Faite en 1907, cette conférence de 14 pages est un modèle de clarté, de simplicité et d'intelligence. On pourrait penser qu'elle n'a que peu de rapport avec notre passion, et pourtant elle nous est précieuse car c'est l'un des rares textes de Freud qui mentionne le jeu, dans un passage désormais célèbre : "L'occupation la plus chère et la plus intense de l'enfant est le jeu. Peut-être sommes-nous autorisé à dire : chaque enfant qui joue se comporte comme un poète, dans la mesure où il se crée son monde propre, ou, pour parler plus exactement, il arrange les choses de son monde suivant un ordre nouveau à sa convenance. Ce serait un tort de penser alors qu'il ne prend pas ce monde très au sérieux ; au contraire, il prend son jeu très au sérieux, il y engage de très grande quantités d'affect. L'opposé du jeu n'est pas le sérieux, mais ... la réalité. L'enfant distingue très bien son monde ludique, en dépit de tout son investissement affectif, de la réalité, et il aime étayer ses objets et ses situations imaginées sur des choses palpables et visibles du monde réel. Ce n'est rien d'autre qui distingue encore le " jeu " de l'enfant de la "fantaisie"."
On cherchera en vain une démonstration scientifique, le style de Freud est littéraire et sa méthode à l'avenant. Il prend un exemple probant et s'en sert pour appuyer le bien-fondé de sa réflexion. Malgré cette légèreté des arguments, les rapprochements restent, plus d'un siècle après leur écriture, plein de pertinence : le jeu est au rêve ce que la création est à la fantaisie (= rêve éveillé), tout à la fois sa mise en forme et l'exaltation du moi, le plaisir du simulacre qui permet l'accomplissement de désirs inassouvis ou la recréation de reminiscences de l'enfance. Ainsi, en quelques mots, Freud dévoile les fondements de la fiction et de son attrait pour l'être humain. Bien entendu ces rapprochements, tout explicites qu'ils soient, ne sont pas complètement circonscris et ainsi Freud d'affirmer péremptoirement que les adultes ne jouent plus, ou de s'étonner de manière assez naïve de ce qu'un roman, qualifié de gare par prudence, traite toujours d'un héros vu de l'intérieur, donc du moi. La raison en est pourtant que tout art ne traite jamais que de son auteur objectivé (à la troisième personne), c'est-à-dire du spectateur, de l'auditeur, du joueur... et c'est donc de cette communion des "moi" que provient l'émotion.

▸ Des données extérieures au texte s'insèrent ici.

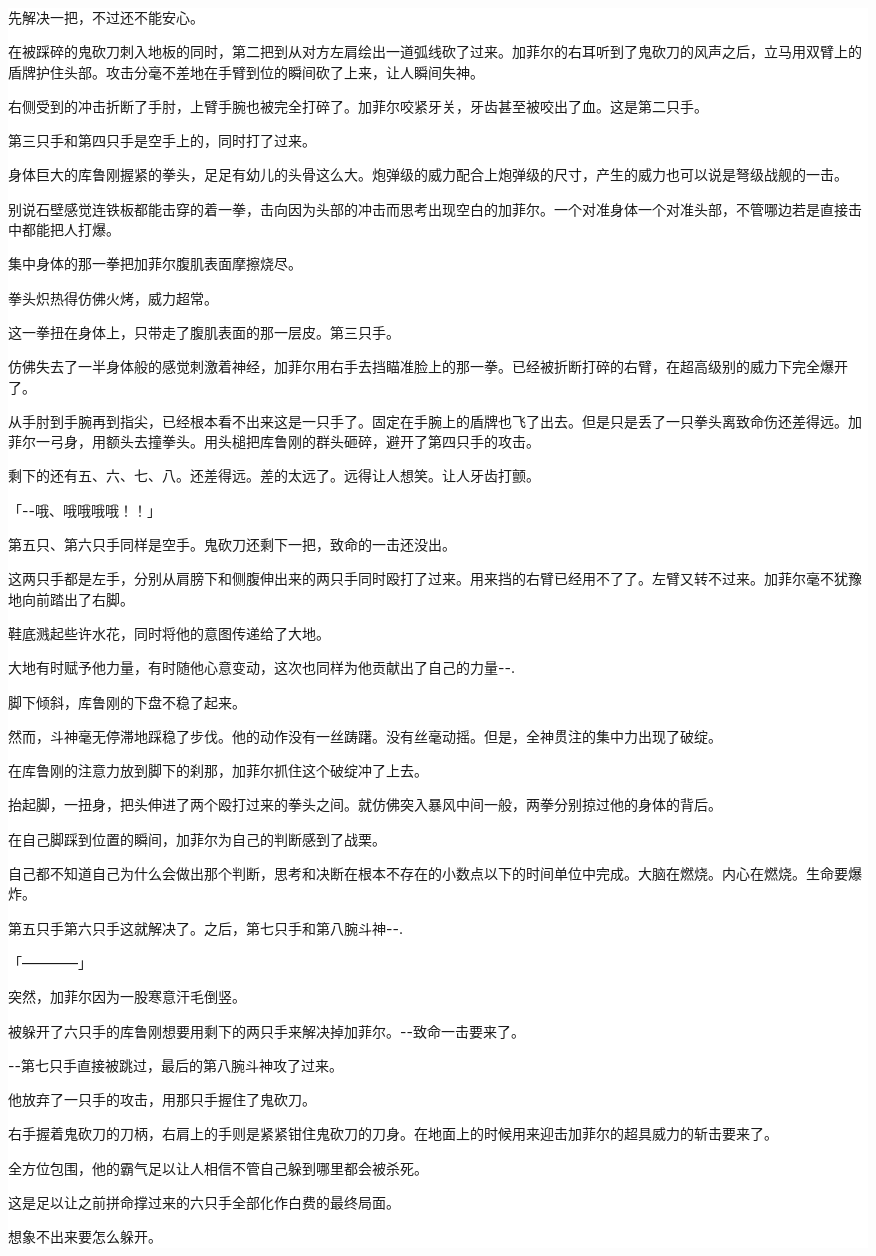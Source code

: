 先解决一把，不过还不能安心。

在被踩碎的鬼砍刀刺入地板的同时，第二把到从对方左肩绘出一道弧线砍了过来。加菲尔的右耳听到了鬼砍刀的风声之后，立马用双臂上的盾牌护住头部。攻击分毫不差地在手臂到位的瞬间砍了上来，让人瞬间失神。

右侧受到的冲击折断了手肘，上臂手腕也被完全打碎了。加菲尔咬紧牙关，牙齿甚至被咬出了血。这是第二只手。

第三只手和第四只手是空手上的，同时打了过来。

身体巨大的库鲁刚握紧的拳头，足足有幼儿的头骨这么大。炮弹级的威力配合上炮弹级的尺寸，产生的威力也可以说是弩级战舰的一击。

别说石壁感觉连铁板都能击穿的着一拳，击向因为头部的冲击而思考出现空白的加菲尔。一个对准身体一个对准头部，不管哪边若是直接击中都能把人打爆。

集中身体的那一拳把加菲尔腹肌表面摩擦烧尽。

拳头炽热得仿佛火烤，威力超常。

这一拳扭在身体上，只带走了腹肌表面的那一层皮。第三只手。

仿佛失去了一半身体般的感觉刺激着神经，加菲尔用右手去挡瞄准脸上的那一拳。已经被折断打碎的右臂，在超高级别的威力下完全爆开了。

从手肘到手腕再到指尖，已经根本看不出来这是一只手了。固定在手腕上的盾牌也飞了出去。但是只是丢了一只拳头离致命伤还差得远。加菲尔一弓身，用额头去撞拳头。用头槌把库鲁刚的群头砸碎，避开了第四只手的攻击。

剩下的还有五、六、七、八。还差得远。差的太远了。远得让人想笑。让人牙齿打颤。

「--哦、哦哦哦哦！！」

第五只、第六只手同样是空手。鬼砍刀还剩下一把，致命的一击还没出。

这两只手都是左手，分别从肩膀下和侧腹伸出来的两只手同时殴打了过来。用来挡的右臂已经用不了了。左臂又转不过来。加菲尔毫不犹豫地向前踏出了右脚。

鞋底溅起些许水花，同时将他的意图传递给了大地。

大地有时赋予他力量，有时随他心意变动，这次也同样为他贡献出了自己的力量--.

脚下倾斜，库鲁刚的下盘不稳了起来。

然而，斗神毫无停滞地踩稳了步伐。他的动作没有一丝踌躇。没有丝毫动摇。但是，全神贯注的集中力出现了破绽。

在库鲁刚的注意力放到脚下的刹那，加菲尔抓住这个破绽冲了上去。

抬起脚，一扭身，把头伸进了两个殴打过来的拳头之间。就仿佛突入暴风中间一般，两拳分别掠过他的身体的背后。

在自己脚踩到位置的瞬间，加菲尔为自己的判断感到了战栗。

自己都不知道自己为什么会做出那个判断，思考和决断在根本不存在的小数点以下的时间单位中完成。大脑在燃烧。内心在燃烧。生命要爆炸。

第五只手第六只手这就解决了。之后，第七只手和第八腕斗神--.

「――――」

突然，加菲尔因为一股寒意汗毛倒竖。

被躲开了六只手的库鲁刚想要用剩下的两只手来解决掉加菲尔。--致命一击要来了。

--第七只手直接被跳过，最后的第八腕斗神攻了过来。

他放弃了一只手的攻击，用那只手握住了鬼砍刀。

右手握着鬼砍刀的刀柄，右肩上的手则是紧紧钳住鬼砍刀的刀身。在地面上的时候用来迎击加菲尔的超具威力的斩击要来了。

全方位包围，他的霸气足以让人相信不管自己躲到哪里都会被杀死。

这是足以让之前拼命撑过来的六只手全部化作白费的最终局面。

想象不出来要怎么躲开。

Cette réflexion n'est est pas moins stimulante sur le jeu, l'art, l'enfance, le plaisir, la fiction, le rêve, l'émotion, la création, les héros et nous, car force est de constater qu'en quelques pages à peine Freud fait le tour du rapport de l'homme à la culture, son rêve éveillé, sa fontaine de jouvence, sa part d'éternité dont il est le centre. Magistral.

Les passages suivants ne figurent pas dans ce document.